• **Exercise**
Copy out all the lines of the data that hold the word "textbf".

[[ Information open ]]

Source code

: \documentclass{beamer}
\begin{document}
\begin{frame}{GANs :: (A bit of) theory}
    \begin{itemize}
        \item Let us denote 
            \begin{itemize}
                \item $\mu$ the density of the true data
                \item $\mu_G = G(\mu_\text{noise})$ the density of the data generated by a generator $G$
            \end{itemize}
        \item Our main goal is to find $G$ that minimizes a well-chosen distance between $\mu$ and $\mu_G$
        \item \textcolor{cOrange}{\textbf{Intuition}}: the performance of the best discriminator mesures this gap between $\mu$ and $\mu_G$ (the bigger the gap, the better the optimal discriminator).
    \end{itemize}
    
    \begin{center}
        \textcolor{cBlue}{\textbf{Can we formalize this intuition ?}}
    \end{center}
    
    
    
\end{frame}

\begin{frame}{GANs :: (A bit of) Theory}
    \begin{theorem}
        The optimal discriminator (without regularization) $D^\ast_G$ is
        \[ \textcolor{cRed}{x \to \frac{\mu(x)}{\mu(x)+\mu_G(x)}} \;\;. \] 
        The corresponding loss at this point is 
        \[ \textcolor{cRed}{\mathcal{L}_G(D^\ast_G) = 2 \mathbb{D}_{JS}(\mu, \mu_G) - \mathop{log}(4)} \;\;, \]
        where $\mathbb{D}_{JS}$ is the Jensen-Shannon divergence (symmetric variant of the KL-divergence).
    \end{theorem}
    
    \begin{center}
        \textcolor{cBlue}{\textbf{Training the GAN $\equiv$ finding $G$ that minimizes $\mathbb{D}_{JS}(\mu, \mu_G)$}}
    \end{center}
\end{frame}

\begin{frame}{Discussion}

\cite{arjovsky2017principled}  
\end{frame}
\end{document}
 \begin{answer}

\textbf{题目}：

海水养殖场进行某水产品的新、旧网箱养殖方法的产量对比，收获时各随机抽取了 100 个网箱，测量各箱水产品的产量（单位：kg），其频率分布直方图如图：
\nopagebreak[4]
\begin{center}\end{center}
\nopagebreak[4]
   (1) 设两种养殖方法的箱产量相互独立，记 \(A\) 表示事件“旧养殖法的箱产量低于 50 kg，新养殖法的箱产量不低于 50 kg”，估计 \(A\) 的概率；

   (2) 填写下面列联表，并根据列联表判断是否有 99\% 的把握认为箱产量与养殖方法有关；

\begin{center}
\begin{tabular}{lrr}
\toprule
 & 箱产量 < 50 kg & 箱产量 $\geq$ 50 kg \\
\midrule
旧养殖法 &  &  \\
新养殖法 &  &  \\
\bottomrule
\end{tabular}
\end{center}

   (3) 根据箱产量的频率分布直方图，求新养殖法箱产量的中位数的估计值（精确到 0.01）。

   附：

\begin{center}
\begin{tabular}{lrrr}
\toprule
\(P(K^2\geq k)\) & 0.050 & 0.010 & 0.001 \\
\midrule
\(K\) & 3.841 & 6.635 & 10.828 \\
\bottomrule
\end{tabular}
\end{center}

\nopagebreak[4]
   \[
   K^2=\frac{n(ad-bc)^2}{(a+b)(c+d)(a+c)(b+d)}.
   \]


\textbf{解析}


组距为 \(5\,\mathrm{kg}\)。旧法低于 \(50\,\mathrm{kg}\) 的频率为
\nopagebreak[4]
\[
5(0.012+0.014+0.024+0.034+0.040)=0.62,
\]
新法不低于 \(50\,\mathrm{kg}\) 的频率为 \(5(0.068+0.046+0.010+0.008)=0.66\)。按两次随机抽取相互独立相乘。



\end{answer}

[[ Information closed ]]

• **Result**
        \item \textcolor{cOrange}{\textbf{Intuition}}: the performance of the best discriminator mesures this gap between $\mu$ and $\mu_G$ (the bigger the gap, the better the optimal discriminator).
        \textcolor{cBlue}{\textbf{Can we formalize this intuition ?}}
        \textcolor{cBlue}{\textbf{Training the GAN $\equiv$ finding $G$ that minimizes $\mathbb{D}_{JS}(\mu, \mu_G)$}}
\textbf{题目}：
\textbf{解析}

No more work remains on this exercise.